-------- GIVEN DATA
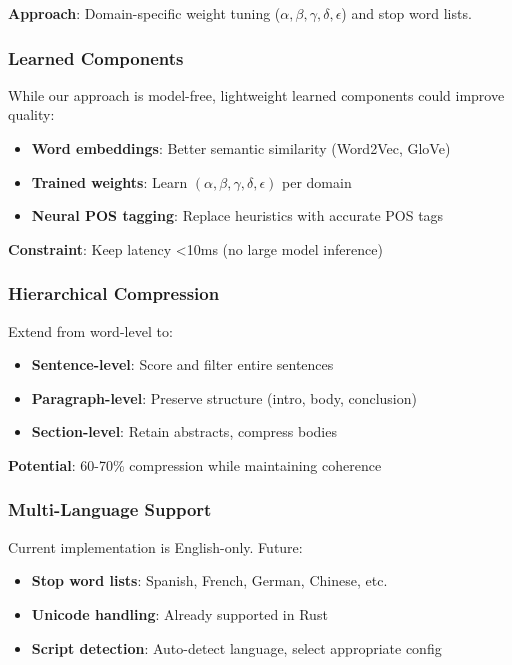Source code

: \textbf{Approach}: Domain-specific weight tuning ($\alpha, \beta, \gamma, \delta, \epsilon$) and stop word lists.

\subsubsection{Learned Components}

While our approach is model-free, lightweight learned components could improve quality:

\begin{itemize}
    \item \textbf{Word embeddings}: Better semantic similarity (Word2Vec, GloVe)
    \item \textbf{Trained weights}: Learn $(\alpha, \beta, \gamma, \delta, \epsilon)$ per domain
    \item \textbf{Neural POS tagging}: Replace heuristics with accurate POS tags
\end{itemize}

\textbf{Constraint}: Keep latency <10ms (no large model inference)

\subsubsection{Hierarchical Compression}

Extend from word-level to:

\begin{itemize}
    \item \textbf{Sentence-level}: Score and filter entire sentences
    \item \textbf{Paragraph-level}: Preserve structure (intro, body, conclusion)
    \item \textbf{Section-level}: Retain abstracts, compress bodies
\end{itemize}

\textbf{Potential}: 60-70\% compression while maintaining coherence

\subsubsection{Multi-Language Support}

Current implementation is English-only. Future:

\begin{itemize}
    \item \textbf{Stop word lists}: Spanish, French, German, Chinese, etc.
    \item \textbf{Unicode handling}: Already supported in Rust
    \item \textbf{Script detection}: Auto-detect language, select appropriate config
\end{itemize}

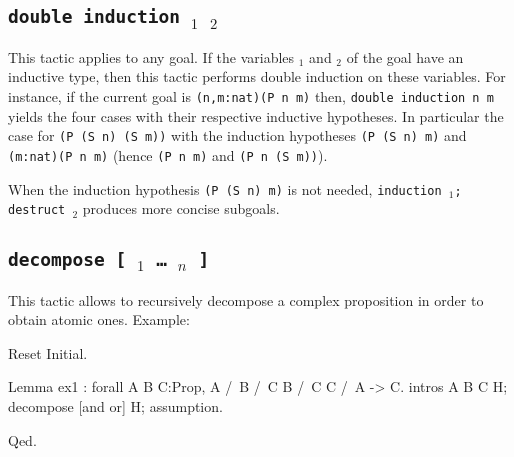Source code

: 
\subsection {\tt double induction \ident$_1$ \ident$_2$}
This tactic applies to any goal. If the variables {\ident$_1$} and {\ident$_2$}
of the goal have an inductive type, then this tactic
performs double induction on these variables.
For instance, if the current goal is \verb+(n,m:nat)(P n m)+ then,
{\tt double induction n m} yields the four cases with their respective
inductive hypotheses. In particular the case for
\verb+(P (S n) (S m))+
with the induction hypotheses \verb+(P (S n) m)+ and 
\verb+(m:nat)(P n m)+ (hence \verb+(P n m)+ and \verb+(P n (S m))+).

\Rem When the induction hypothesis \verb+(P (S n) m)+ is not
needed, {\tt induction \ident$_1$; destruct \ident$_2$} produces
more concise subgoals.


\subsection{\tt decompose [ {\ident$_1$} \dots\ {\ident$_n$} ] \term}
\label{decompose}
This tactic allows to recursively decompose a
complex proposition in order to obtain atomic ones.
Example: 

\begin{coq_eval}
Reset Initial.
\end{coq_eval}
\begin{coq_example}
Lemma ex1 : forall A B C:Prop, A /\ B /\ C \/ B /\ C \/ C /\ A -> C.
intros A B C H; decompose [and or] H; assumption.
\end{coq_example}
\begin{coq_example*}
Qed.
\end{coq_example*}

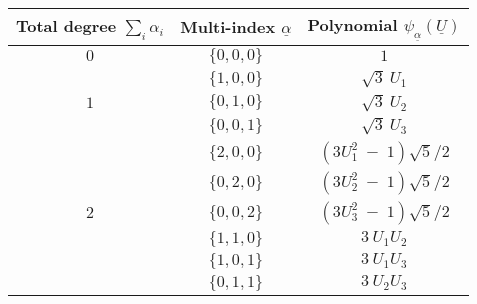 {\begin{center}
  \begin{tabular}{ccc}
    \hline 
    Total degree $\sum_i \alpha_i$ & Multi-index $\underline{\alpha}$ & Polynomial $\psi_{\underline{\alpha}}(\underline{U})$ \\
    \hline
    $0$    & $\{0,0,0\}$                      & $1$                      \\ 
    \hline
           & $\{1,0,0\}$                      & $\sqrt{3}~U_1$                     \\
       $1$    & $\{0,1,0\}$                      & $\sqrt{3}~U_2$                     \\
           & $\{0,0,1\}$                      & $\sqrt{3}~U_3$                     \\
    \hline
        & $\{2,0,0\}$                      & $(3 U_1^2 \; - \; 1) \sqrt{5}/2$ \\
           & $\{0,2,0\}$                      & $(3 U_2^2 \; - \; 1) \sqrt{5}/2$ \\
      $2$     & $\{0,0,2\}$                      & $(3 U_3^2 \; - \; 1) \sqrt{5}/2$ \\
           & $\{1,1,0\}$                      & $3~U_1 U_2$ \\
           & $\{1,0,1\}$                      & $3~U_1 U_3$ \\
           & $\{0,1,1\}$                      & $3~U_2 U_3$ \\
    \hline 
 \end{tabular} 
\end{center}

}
----------------
Retype the entries above exactly. Stop after the line containing "similarity (Word2Vec, GloVe)", and omit the pictures.

Source code

: \textbf{Approach}: Domain-specific weight tuning ($\alpha, \beta, \gamma, \delta, \epsilon$) and stop word lists.

\subsubsection{Learned Components}

While our approach is model-free, lightweight learned components could improve quality:

\begin{itemize}
    \item \textbf{Word embeddings}: Better semantic similarity (Word2Vec, GloVe)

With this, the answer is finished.